Work request —
Your task is to show every line in the listing below that includes "jobs".

Start of Data to examine

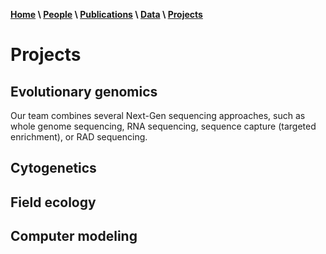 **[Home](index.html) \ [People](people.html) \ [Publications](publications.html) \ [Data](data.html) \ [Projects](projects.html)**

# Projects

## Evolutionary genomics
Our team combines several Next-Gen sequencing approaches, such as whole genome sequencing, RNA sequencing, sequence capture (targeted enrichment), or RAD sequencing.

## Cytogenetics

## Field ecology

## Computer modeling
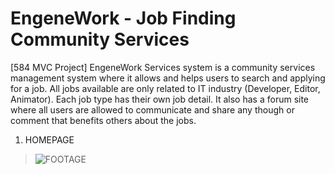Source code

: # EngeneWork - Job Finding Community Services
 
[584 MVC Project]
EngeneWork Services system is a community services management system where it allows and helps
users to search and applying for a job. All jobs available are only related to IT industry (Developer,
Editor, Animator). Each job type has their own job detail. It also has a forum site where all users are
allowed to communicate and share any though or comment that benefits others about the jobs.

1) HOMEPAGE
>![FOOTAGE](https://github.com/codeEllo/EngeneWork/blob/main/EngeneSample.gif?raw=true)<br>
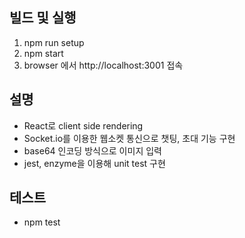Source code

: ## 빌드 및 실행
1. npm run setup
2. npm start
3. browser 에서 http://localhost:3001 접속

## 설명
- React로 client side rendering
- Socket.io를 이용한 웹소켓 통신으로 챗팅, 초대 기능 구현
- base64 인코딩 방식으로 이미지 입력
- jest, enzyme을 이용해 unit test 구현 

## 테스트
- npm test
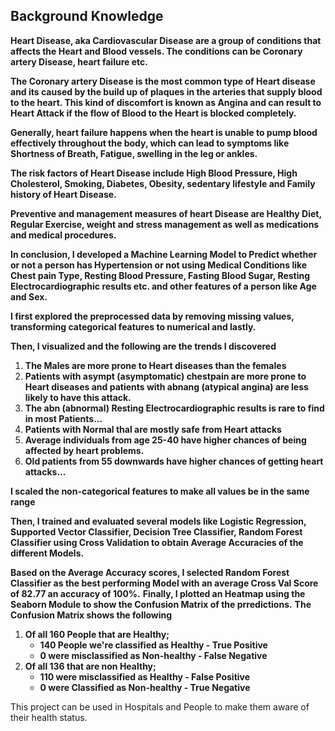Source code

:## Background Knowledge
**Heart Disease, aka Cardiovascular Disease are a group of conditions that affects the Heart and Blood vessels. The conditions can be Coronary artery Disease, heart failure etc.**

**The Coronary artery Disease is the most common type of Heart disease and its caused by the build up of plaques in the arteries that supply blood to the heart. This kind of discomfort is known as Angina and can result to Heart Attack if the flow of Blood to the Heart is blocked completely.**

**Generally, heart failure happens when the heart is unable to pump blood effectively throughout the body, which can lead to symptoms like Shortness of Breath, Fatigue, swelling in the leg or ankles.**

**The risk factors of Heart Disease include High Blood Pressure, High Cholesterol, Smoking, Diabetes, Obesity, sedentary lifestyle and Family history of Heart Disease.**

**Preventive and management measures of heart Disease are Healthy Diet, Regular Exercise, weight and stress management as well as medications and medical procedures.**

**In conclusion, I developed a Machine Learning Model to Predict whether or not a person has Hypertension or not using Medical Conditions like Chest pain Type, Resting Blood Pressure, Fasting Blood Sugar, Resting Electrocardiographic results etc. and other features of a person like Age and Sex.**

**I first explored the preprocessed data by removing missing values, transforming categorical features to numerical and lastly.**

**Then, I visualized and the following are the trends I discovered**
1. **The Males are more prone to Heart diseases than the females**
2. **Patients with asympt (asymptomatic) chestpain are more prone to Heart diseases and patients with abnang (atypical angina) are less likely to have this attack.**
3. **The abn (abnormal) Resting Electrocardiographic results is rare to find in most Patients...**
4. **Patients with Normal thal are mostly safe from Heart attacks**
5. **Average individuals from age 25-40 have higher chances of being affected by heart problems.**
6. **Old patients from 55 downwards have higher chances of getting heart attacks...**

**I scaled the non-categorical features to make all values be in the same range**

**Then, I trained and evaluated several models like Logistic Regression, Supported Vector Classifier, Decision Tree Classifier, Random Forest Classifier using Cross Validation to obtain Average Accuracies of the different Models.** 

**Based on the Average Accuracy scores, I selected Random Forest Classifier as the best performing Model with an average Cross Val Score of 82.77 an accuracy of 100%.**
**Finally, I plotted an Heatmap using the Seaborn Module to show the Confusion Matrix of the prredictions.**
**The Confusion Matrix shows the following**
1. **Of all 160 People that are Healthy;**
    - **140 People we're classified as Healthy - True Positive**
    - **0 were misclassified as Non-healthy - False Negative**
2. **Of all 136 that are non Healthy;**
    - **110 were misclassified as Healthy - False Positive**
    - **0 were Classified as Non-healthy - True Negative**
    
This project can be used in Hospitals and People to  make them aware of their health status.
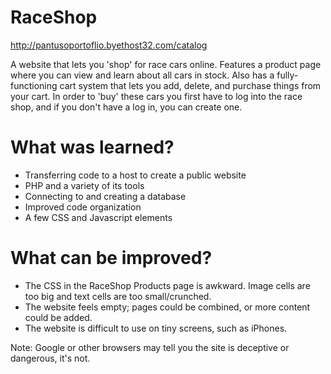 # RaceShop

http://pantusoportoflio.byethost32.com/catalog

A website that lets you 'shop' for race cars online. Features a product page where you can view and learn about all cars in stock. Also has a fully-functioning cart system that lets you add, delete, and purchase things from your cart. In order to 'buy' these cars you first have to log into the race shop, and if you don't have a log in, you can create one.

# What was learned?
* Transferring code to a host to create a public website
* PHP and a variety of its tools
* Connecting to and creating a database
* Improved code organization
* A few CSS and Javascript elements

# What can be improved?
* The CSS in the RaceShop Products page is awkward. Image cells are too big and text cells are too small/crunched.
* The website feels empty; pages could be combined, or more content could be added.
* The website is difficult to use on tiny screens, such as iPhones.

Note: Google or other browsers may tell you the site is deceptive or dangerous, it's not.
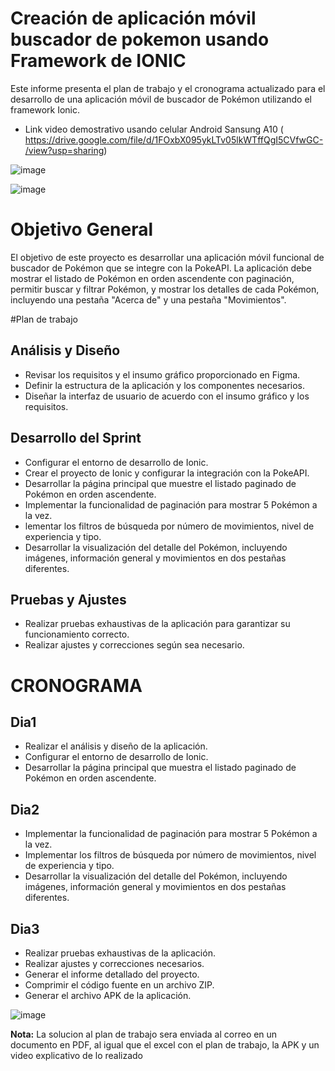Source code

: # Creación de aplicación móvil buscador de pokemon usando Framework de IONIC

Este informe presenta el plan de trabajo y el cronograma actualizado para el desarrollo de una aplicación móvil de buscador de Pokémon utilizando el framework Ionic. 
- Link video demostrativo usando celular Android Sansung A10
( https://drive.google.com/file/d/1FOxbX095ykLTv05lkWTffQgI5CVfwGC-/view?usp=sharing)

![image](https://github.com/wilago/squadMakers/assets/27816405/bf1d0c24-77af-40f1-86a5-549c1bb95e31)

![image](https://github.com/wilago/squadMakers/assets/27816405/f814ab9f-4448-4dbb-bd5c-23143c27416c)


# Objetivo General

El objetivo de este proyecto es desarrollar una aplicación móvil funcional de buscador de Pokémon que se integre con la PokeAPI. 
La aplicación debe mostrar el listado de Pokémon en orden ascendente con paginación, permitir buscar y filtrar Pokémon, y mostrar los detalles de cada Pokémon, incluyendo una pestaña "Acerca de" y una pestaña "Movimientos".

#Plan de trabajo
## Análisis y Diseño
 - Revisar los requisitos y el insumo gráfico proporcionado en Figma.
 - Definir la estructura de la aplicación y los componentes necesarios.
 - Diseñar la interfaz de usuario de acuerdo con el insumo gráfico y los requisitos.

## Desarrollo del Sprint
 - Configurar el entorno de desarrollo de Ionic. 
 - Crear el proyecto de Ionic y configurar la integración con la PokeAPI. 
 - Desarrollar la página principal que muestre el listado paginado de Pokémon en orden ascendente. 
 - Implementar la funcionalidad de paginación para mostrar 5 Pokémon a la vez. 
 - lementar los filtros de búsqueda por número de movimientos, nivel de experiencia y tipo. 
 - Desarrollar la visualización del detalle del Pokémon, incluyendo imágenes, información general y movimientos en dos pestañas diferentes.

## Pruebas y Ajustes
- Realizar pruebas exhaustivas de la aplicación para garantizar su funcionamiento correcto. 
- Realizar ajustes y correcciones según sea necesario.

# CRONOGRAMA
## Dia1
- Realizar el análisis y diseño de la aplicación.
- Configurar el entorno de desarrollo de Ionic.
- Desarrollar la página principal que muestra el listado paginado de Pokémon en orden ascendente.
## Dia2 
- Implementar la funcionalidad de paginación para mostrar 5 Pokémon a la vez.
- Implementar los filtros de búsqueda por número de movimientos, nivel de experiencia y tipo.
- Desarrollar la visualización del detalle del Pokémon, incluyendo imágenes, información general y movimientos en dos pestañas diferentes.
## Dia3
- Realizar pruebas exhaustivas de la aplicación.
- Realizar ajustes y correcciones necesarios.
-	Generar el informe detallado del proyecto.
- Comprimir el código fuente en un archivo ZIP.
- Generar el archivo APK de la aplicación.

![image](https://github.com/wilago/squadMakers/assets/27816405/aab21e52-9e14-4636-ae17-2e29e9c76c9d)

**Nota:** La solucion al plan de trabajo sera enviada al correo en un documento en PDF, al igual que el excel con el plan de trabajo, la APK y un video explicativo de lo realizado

End of Data to examine

Result of this task —
users to search and applying for a job. All jobs available are only related to IT industry (Developer,
allowed to communicate and share any though or comment that benefits others about the jobs.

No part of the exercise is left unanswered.